▶ **Problem to solve**: The span to repeat in the listing below runs from the line containing "The solution followed" to the line containing "introduced a Clustering", inclusive. Repeat it exactly, and only it.

▶ **Input**:
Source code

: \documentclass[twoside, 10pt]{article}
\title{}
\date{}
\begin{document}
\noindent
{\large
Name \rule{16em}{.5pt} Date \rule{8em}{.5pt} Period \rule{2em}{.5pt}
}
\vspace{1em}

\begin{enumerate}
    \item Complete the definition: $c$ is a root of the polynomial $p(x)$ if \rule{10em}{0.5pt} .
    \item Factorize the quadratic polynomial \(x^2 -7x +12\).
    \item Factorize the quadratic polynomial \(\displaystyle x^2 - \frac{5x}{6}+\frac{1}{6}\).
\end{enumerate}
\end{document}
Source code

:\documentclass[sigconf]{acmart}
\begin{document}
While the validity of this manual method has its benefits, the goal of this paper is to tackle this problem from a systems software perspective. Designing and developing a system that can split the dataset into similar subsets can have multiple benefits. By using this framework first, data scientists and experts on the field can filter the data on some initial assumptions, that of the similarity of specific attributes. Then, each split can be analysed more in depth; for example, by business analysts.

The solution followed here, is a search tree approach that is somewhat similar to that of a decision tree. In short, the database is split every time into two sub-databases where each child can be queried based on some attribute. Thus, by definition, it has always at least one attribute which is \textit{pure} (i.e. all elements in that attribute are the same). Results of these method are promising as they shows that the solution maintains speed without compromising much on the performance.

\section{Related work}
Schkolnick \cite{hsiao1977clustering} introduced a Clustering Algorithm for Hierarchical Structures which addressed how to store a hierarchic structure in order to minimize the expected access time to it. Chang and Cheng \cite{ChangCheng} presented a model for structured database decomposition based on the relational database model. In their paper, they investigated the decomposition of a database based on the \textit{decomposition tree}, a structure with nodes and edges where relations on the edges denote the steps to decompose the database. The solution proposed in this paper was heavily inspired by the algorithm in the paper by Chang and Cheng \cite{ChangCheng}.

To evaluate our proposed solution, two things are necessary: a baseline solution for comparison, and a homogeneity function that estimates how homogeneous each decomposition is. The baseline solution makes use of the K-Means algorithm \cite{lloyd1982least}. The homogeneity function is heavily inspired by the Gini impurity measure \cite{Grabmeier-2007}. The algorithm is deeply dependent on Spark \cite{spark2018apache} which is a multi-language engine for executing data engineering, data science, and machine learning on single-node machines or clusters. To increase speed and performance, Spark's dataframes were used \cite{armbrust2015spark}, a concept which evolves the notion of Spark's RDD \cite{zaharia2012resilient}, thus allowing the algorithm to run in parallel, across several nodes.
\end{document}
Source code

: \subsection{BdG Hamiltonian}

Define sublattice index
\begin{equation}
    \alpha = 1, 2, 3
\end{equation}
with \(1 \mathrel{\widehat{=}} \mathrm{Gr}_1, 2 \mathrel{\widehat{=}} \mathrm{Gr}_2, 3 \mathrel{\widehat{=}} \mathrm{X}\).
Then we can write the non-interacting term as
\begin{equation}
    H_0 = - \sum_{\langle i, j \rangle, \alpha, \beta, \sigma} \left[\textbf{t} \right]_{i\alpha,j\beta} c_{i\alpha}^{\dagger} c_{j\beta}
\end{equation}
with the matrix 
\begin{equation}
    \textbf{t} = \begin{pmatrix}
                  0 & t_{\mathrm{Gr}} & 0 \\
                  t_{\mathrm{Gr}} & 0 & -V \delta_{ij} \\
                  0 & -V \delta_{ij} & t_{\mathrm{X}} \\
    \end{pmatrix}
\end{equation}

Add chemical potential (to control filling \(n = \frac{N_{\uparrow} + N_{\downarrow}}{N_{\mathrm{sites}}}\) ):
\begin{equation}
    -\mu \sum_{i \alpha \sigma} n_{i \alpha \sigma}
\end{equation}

▶ **Task output**:
The solution followed here, is a search tree approach that is somewhat similar to that of a decision tree. In short, the database is split every time into two sub-databases where each child can be queried based on some attribute. Thus, by definition, it has always at least one attribute which is \textit{pure} (i.e. all elements in that attribute are the same). Results of these method are promising as they shows that the solution maintains speed without compromising much on the performance.

\section{Related work}
Schkolnick \cite{hsiao1977clustering} introduced a Clustering Algorithm for Hierarchical Structures which addressed how to store a hierarchic structure in order to minimize the expected access time to it. Chang and Cheng \cite{ChangCheng} presented a model for structured database decomposition based on the relational database model. In their paper, they investigated the decomposition of a database based on the \textit{decomposition tree}, a structure with nodes and edges where relations on the edges denote the steps to decompose the database. The solution proposed in this paper was heavily inspired by the algorithm in the paper by Chang and Cheng \cite{ChangCheng}.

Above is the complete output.